Loading

ENTERTAINMENT

Mic Lays Off Most of Its Employees as Millennial-Focused News Startup Seeks Buyer

By Todd Spangler

LOS ANGELES (Variety.com) – Mic, a New York-based digital news startup aiming at millennials, has cut the majority of its staff and is reportedly in talks to sell the company’s assets.

A rep for confirmed the layoffs but declined to specify how many employees were pink-slipped. The company is in talks to sell to what remains of Mic to Bustle Digital Group, according to a source, confirming  a Recode report . Recode also first reported the Mic layoffs Thursday.

Mic last year had reported having about 165 employees.

Among the layoffs, Mic publisher Cory Haik, a former Washington Post exec who joined the company in 2016 to lead editorial, audience and platform teams, resigned her post Thursday. “Our business models are unsettled, and the macro forces at play are all going through their own states of unrest,” she wrote in a memo to Mic staffers.

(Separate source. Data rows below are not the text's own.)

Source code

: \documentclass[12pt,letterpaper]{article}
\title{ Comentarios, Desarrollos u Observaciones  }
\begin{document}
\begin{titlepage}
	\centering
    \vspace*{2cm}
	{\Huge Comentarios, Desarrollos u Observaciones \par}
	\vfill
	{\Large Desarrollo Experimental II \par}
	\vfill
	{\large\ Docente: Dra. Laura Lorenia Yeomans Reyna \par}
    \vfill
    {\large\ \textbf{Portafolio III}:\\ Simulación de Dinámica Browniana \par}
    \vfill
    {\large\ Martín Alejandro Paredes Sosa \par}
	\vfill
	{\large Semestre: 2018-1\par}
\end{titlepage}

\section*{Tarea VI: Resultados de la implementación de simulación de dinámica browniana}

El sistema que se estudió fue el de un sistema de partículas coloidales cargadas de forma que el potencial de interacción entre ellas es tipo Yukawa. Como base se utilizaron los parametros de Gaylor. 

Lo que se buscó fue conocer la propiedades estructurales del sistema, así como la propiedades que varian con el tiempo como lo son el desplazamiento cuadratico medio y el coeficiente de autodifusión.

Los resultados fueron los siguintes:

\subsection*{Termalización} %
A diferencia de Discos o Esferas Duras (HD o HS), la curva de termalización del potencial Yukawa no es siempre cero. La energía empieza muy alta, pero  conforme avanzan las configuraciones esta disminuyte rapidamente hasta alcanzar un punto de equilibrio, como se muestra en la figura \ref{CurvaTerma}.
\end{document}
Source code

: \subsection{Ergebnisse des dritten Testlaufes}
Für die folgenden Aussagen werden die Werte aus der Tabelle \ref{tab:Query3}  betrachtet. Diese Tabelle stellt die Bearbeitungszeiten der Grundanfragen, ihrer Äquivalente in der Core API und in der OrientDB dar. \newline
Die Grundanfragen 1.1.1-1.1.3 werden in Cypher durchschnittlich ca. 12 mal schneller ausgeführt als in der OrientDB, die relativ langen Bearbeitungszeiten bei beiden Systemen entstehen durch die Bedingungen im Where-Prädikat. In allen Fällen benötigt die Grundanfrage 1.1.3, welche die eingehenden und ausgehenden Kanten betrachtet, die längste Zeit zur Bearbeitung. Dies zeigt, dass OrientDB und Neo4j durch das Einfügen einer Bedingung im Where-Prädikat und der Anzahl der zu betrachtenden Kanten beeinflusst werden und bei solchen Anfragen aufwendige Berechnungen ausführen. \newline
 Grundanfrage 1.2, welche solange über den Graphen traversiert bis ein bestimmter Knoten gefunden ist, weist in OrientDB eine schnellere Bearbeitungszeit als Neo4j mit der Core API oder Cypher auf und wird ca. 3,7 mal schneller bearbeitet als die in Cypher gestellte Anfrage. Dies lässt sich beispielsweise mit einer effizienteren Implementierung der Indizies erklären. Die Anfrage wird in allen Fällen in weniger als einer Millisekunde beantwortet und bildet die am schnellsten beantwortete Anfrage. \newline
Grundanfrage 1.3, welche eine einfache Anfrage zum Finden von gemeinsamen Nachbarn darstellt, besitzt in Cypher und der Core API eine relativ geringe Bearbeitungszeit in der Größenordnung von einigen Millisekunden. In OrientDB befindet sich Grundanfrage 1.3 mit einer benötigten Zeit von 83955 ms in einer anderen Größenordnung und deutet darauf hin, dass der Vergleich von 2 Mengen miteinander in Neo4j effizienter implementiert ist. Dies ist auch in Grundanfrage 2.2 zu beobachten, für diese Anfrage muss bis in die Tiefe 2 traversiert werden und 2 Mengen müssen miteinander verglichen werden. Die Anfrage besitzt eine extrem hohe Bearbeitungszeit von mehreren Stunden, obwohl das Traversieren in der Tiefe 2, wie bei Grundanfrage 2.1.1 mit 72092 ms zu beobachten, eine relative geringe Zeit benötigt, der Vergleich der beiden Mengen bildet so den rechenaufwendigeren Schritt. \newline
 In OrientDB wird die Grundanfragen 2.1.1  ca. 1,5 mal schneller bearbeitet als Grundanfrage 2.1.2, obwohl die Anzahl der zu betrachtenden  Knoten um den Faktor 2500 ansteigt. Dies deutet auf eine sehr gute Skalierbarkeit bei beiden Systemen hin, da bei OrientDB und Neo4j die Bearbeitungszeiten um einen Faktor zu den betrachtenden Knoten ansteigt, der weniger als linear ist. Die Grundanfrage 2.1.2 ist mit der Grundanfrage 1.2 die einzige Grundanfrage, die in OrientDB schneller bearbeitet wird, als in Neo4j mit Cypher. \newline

Word that Mic was looking to sell itself surfaced in September, when the Wall Street Journal reported  Mic had considered a buyout bid from another media company.

A rep for Bustle Digital Group did not respond to a request for comment about Mic. Bustle, whose sites include Bustle, Romper, Elite Daily, and the Zoe Report, is headed by founder/CEO Bryan Goldberg. He was the  winning bidder for the remaining assets of Gawker Media in July  and recently hired Amanda Hale as the new publisher of Gawker , with plans to relaunch it in 2019.

Mic raised around $60 million in funding total, including a $21 million round last year that included an investment from WarnerMedia Investments (formerly Time Warner Investments). Other backers include Lightspeed Venture Partners, WPP, Kyu Collective, Axel Springer, Advancit Capital and Lerer Hippeau Ventures.

Mic was founded in 2011 by CEO Chris Altchek and editor-at-large Jake Horowitz, originally called PolicyMic. The company defines its mission as “to reveal and amplify stories that reshape the world,” for a young audience that “crave[s] journalism to give meaning to the world at a moment of great transformation.”

This past July, Mic launched “Mic Dispatch,” a twice-weekly newsmagazine show profiling “the underrepresented, the problem-solvers and the provocateurs.” That was part of the news programming Facebook funded to show it was commitment to promoting journalism  on its platform. Facebook recently decided to not renew Mic Dispatch, adding to Mic’s financial woes. Mic had received about $2 million in funding from Facebook for the six-month run of the show, according to a source familiar with the deal.

The company has been part of a cluster of digital-media players in New York catering to news-minded millennials like Vice Media, BuzzFeed and Refinery29 — each of which have also faced economic headwinds.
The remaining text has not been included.